Мы пришли в столовую. У двери на столе стоял телефон. Сегети взял трубку и попросил кого-то принести еще прибор.
Так или иначе, продолжал он, ведя меня к столу, впоследствии я научился осмотрительности. Взял за правило держаться с безукоризненной вежливостью с начала до конца – ничто так не бесит людей, совершающих нечто вопиющее. Подгоняемые злостью, они рано или поздно себя выдают. Я нахожу, что в грубости и оскорблениях нет никакой нужды.
По выучке мастера знать, сказал я.
Ты очень любезен. Это, как видишь, всего лишь побочный продукт весьма пестрой карьеры. Смею предположить, что объекты первых твоих попыток были людьми подостойнее и не путались с таким множеством женщин. Естественно, они тебя восприняли гораздо более au serieux[136].

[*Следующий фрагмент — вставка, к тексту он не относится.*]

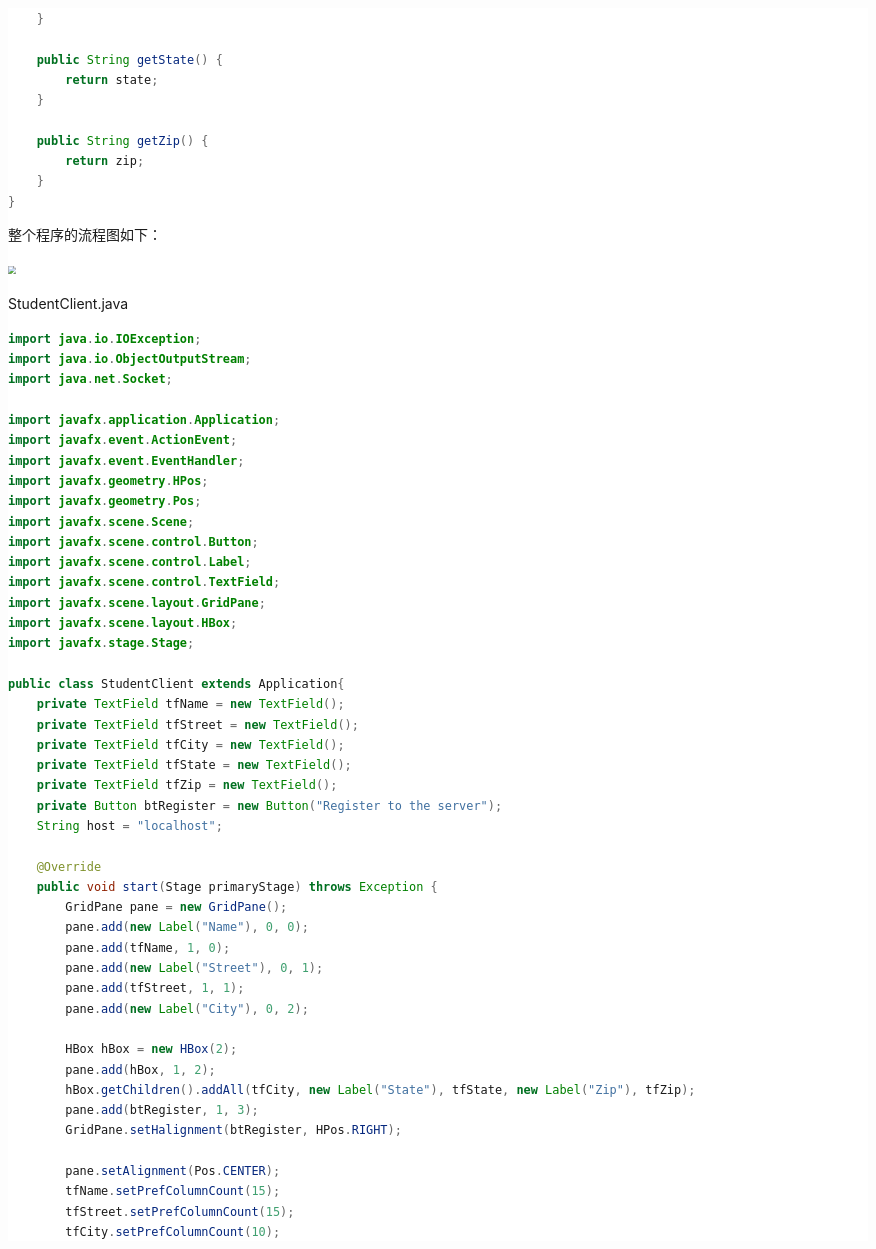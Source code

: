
 ```Java
	}

	public String getState() {
		return state;
	}

	public String getZip() {
		return zip;
	}	
}
```

整个程序的流程图如下：

<img src="D:\note\img\Java\网络\屏幕截图 2022-08-09 160437.jpg" style="zoom:50%;" />

StudentClient.java

```java 
import java.io.IOException;
import java.io.ObjectOutputStream;
import java.net.Socket;

import javafx.application.Application;
import javafx.event.ActionEvent;
import javafx.event.EventHandler;
import javafx.geometry.HPos;
import javafx.geometry.Pos;
import javafx.scene.Scene;
import javafx.scene.control.Button;
import javafx.scene.control.Label;
import javafx.scene.control.TextField;
import javafx.scene.layout.GridPane;
import javafx.scene.layout.HBox;
import javafx.stage.Stage;

public class StudentClient extends Application{
    private TextField tfName = new TextField();
    private TextField tfStreet = new TextField();
    private TextField tfCity = new TextField();
    private TextField tfState = new TextField();
    private TextField tfZip = new TextField();
    private Button btRegister = new Button("Register to the server");
    String host = "localhost";

	@Override
	public void start(Stage primaryStage) throws Exception {
		GridPane pane = new GridPane();
		pane.add(new Label("Name"), 0, 0);
		pane.add(tfName, 1, 0);
		pane.add(new Label("Street"), 0, 1);
		pane.add(tfStreet, 1, 1);
		pane.add(new Label("City"), 0, 2);
		
		HBox hBox = new HBox(2);
		pane.add(hBox, 1, 2);
		hBox.getChildren().addAll(tfCity, new Label("State"), tfState, new Label("Zip"), tfZip);
		pane.add(btRegister, 1, 3);
		GridPane.setHalignment(btRegister, HPos.RIGHT);
		
		pane.setAlignment(Pos.CENTER);
		tfName.setPrefColumnCount(15);
		tfStreet.setPrefColumnCount(15);
		tfCity.setPrefColumnCount(10);
```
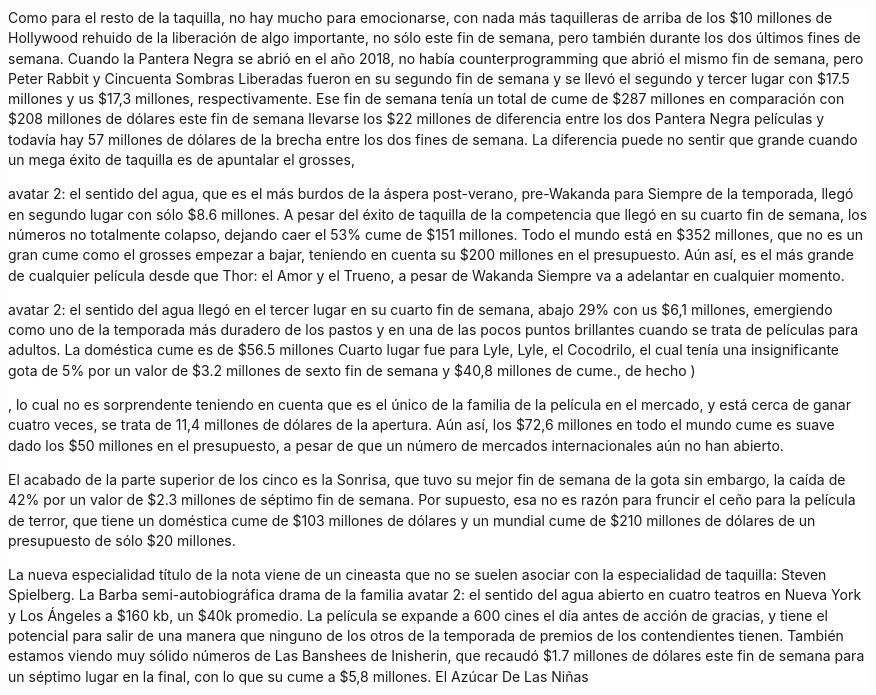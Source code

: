 

Como para el resto de la taquilla, no hay mucho para emocionarse, con nada más taquilleras de arriba de los $10 millones de Hollywood rehuido de la liberación de algo importante, no sólo este fin de semana, pero también durante los dos últimos fines de semana. Cuando la Pantera Negra se abrió en el año 2018, no había counterprogramming que abrió el mismo fin de semana, pero Peter Rabbit y Cincuenta Sombras Liberadas fueron en su segundo fin de semana y se llevó el segundo y tercer lugar con $17.5 millones y us $17,3 millones, respectivamente. Ese fin de semana tenía un total de cume de $287 millones en comparación con $208 millones de dólares este fin de semana llevarse los $22 millones de diferencia entre los dos Pantera Negra películas y todavía hay 57 millones de dólares de la brecha entre los dos fines de semana. La diferencia puede no sentir que grande cuando un mega éxito de taquilla es de apuntalar el grosses,



avatar 2: el sentido del agua, que es el más burdos de la áspera post-verano, pre-Wakanda para Siempre de la temporada, llegó en segundo lugar con sólo $8.6 millones. A pesar del éxito de taquilla de la competencia que llegó en su cuarto fin de semana, los números no totalmente colapso, dejando caer el 53% cume de $151 millones. Todo el mundo está en $352 millones, que no es un gran cume como el grosses empezar a bajar, teniendo en cuenta su $200 millones en el presupuesto. Aún así, es el más grande de cualquier película desde que Thor: el Amor y el Trueno, a pesar de Wakanda Siempre va a adelantar en cualquier momento.



avatar 2: el sentido del agua llegó en el tercer lugar en su cuarto fin de semana, abajo 29% con us $6,1 millones, emergiendo como uno de la temporada más duradero de los pastos y en una de las pocos puntos brillantes cuando se trata de películas para adultos. La doméstica cume es de $56.5 millones Cuarto lugar fue para Lyle, Lyle, el Cocodrilo, el cual tenía una insignificante gota de 5% por un valor de $3.2 millones de sexto fin de semana y $40,8 millones de cume., de hecho )



, lo cual no es sorprendente teniendo en cuenta que es el único de la familia de la película en el mercado, y está cerca de ganar cuatro veces, se trata de 11,4 millones de dólares de la apertura. Aún así, los $72,6 millones en todo el mundo cume es suave dado los $50 millones en el presupuesto, a pesar de que un número de mercados internacionales aún no han abierto.



El acabado de la parte superior de los cinco es la Sonrisa, que tuvo su mejor fin de semana de la gota sin embargo, la caída de 42% por un valor de $2.3 millones de séptimo fin de semana. Por supuesto, esa no es razón para fruncir el ceño para la película de terror, que tiene un doméstica cume de $103 millones de dólares y un mundial cume de $210 millones de dólares de un presupuesto de sólo $20 millones.



La nueva especialidad título de la nota viene de un cineasta que no se suelen asociar con la especialidad de taquilla: Steven Spielberg. La Barba semi-autobiográfica drama de la familia avatar 2: el sentido del agua abierto en cuatro teatros en Nueva York y Los Ángeles a $160 kb, un $40k promedio. La película se expande a 600 cines el día antes de acción de gracias, y tiene el potencial para salir de una manera que ninguno de los otros de la temporada de premios de los contendientes tienen. También estamos viendo muy sólido números de Las Banshees de Inisherin, que recaudó $1.7 millones de dólares este fin de semana para un séptimo lugar en la final, con lo que su cume a $5,8 millones. El Azúcar De Las Niñas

Он принялся накладывать еду себе на тарелку и жестом велел мне взять с него пример. Я в жизни не видал столько еды на одном столе. Десятка три яиц – болтунья, вареные, пашот, глазунья, бенедикт, омлет и все прочее, что можно сотворить с яйцом + затем сложить в серебристые электрокастрюли, чтоб не остыло. В корзине аппетитной горой громоздились штук двадцать или тридцать всяких плюшек. В опустошенных зубчатых корках трех разделенных напополам зеленых дынь лежали фрукты, нарезанные полумесяцами и звездочками. В большой корзине фрукты au naturel[137] – в основном такие, каких мы никогда не покупали в «Теско», потому что они по 99 пенсов за штуку. На крутящейся серебряной подставке – два сорта горчицы, три сорта чатни, пять сортов меда и джем двенадцати разновидностей. Блинчики с семью начинками. Копченый лосось и еще что-то – по-моему, копченая селедка. Стеклянные графины со свежевыжатым апельсиновым, ананасовым, томатным, гуавным и манговым соком. Кофе, чай и горячий шоколад в серебряных сосудах и серебряная ваза взбитых сливок к горячему шоколаду.

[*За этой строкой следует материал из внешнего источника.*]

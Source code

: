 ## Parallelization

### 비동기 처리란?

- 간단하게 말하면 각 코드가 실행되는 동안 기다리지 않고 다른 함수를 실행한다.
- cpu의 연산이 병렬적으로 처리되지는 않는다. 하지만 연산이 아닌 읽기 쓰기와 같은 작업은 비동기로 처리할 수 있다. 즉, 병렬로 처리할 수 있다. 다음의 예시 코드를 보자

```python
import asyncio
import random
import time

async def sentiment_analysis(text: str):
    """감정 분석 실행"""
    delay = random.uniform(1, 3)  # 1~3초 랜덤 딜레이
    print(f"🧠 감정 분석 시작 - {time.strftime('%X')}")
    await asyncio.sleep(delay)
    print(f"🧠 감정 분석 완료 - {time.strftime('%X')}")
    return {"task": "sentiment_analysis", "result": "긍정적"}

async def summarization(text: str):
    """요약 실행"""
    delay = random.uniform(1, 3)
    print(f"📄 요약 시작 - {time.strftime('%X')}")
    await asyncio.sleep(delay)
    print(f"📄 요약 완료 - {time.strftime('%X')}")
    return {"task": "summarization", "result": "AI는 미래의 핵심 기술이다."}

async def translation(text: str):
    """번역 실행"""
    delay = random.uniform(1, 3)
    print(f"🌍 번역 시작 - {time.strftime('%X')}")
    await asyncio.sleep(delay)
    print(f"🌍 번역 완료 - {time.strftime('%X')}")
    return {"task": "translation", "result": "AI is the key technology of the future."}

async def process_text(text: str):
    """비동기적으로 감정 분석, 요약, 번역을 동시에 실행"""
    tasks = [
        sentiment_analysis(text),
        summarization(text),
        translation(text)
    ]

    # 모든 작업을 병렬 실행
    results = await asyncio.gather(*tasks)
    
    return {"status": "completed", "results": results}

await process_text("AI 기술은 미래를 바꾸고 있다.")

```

Я решил начать с дыни, сырного омлета, трех плюшек, сока гуавы и горячего шоколада.
Я сказал: Вы сочли, что в двадцать разом она не поверит?
Он сказал: Отчего бы и дома не жить комфортно, как в приличном отеле?
Я сказал: Отчего пятеро в постели особо аморально? Оттого что брачная верность возможна максимум с одной женщиной? Или оттого что женщины могут обратиться к гомосексуальным практикам, а считается, что это противоречит воле божества?
Он сказал: В 9 случаях из 10 женщина предпочтет, чтобы ей не сообщали то, чего она не хочет знать.
Он сказал: В 99 случаях из 100 полезнее знать, что́ люди полагают неправильным. Если прижмет, нужно уметь читать мысли противника; что пользы думать, как ему надлежало бы разыграть свою руку.
Я подлил себе горячего шоколада и взял еще плюшку.
А как вы обратились к дипломатической карьере? с изысканной деликатностью осведомился я.
Он рассмеялся.
О, по чистой случайности. С друзьями поплыл в круиз. На судне забарахлил мотор, мы застряли в гватемальском городишке. Естественно, могли поехать по домам – турагентство оплатило бы самолет до столицы, – но в городишке были просто восхитительные люди. Местная шишка обожал бридж, но от мира, понятно, был довольно-таки отрезан – он нас на руках носил. Закатывал приемы, танцы устроил – во многом даже лучше, чем на борту. Многие пассажиры, конечно, разъехались, а мы с Джереми задержались.
Хозяин наш был британец, но женился на местной. Выращивал бананы – там почти все выращивали бананы, – и еще его назначили британским консулом. По-английски никто особо не говорил, мы по-испански ни бум-бум, но бриджу это, естественно, не мешает.
В общем, мы прожили там пару недель, и взбрело мне в голову прокатиться по окрестностям – дороги такие, что лучше бы никаких, и наш хозяин инспектировал поместье в основном верхом. Я одолжил лошадь – крупная, сильная, родословной почти никакой, зато выносливая. Седло – большой кожаный квадратный короб, огромная лука в серебряных заклепках – не верх элегантности, но удобно. И я ускакал, а с собой проводником взял мальчика с плантации. Мальчик вскоре занервничал, замахал руками – дескать, надо возвращаться, а я, как ты помнишь, по-испански ни слова. Не послушался его – мы как раз въезжали на склон, я желал поглядеть на равнину сверху.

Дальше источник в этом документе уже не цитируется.